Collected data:
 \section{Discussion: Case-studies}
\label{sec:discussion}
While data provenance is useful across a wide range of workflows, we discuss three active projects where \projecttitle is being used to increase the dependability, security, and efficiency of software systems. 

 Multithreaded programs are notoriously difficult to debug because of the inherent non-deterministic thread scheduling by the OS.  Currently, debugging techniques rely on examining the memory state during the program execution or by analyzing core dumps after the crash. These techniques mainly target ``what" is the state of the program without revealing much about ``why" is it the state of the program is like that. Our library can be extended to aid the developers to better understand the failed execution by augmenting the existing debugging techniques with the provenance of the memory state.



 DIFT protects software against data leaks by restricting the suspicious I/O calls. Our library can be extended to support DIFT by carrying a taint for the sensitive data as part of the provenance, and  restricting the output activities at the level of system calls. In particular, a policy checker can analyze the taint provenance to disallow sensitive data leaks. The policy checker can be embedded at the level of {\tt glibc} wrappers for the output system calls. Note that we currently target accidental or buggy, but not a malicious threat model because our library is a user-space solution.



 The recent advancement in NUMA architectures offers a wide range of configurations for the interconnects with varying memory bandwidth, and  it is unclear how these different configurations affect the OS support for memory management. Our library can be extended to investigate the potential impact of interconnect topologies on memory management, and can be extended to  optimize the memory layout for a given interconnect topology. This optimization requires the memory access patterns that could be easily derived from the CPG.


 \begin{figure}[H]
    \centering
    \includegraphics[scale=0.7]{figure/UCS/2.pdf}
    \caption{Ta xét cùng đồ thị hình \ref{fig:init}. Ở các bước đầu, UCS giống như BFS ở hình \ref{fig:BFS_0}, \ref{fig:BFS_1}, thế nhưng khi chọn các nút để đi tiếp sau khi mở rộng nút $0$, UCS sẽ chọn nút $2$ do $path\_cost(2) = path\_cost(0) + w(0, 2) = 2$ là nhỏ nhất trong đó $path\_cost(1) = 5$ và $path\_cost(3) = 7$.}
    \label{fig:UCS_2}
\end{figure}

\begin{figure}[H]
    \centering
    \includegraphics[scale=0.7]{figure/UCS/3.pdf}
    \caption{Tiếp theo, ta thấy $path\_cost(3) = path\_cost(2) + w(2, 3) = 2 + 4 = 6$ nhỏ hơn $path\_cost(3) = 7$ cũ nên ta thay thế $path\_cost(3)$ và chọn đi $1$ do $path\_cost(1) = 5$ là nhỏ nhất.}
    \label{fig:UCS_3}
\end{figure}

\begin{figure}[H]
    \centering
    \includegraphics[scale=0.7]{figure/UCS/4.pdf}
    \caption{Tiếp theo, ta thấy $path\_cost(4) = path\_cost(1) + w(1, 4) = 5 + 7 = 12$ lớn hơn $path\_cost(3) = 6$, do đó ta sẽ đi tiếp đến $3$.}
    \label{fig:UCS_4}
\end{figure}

--

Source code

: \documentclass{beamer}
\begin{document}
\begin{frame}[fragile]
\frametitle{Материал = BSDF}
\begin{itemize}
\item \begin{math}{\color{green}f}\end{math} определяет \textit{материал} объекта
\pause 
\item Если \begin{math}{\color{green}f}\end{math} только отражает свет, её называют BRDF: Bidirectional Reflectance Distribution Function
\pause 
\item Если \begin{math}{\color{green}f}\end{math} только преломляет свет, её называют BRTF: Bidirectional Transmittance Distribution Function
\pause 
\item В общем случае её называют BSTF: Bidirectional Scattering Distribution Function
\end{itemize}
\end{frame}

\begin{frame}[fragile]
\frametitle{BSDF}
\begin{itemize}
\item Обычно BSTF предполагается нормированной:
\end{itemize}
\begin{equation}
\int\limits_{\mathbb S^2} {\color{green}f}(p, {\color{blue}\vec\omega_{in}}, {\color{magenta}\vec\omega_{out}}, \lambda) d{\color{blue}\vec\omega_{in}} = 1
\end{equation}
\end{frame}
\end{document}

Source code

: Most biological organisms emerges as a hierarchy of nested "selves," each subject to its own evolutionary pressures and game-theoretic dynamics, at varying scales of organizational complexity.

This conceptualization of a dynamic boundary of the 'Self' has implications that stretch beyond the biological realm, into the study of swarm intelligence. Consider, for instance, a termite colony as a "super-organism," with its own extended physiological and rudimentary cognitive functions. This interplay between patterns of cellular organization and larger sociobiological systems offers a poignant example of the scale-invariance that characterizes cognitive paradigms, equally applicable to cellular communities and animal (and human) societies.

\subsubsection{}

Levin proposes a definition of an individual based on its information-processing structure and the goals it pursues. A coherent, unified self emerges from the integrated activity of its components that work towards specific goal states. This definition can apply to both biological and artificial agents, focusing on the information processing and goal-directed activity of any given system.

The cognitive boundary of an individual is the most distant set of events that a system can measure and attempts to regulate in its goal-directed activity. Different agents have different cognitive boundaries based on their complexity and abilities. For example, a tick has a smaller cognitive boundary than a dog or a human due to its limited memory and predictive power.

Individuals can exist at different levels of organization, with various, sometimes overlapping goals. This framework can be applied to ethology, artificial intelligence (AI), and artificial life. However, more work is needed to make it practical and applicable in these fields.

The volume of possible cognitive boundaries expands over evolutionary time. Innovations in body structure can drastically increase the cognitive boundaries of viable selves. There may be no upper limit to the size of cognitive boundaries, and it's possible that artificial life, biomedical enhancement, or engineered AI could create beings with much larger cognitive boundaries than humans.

*TRY IT*: Among the lines above, repeat exactly those from the line with "The cognitive boundary" to the line with "Individuals can exist", counting both ends.

*RESPONSE BOX*:
The cognitive boundary of an individual is the most distant set of events that a system can measure and attempts to regulate in its goal-directed activity. Different agents have different cognitive boundaries based on their complexity and abilities. For example, a tick has a smaller cognitive boundary than a dog or a human due to its limited memory and predictive power.

Individuals can exist at different levels of organization, with various, sometimes overlapping goals. This framework can be applied to ethology, artificial intelligence (AI), and artificial life. However, more work is needed to make it practical and applicable in these fields.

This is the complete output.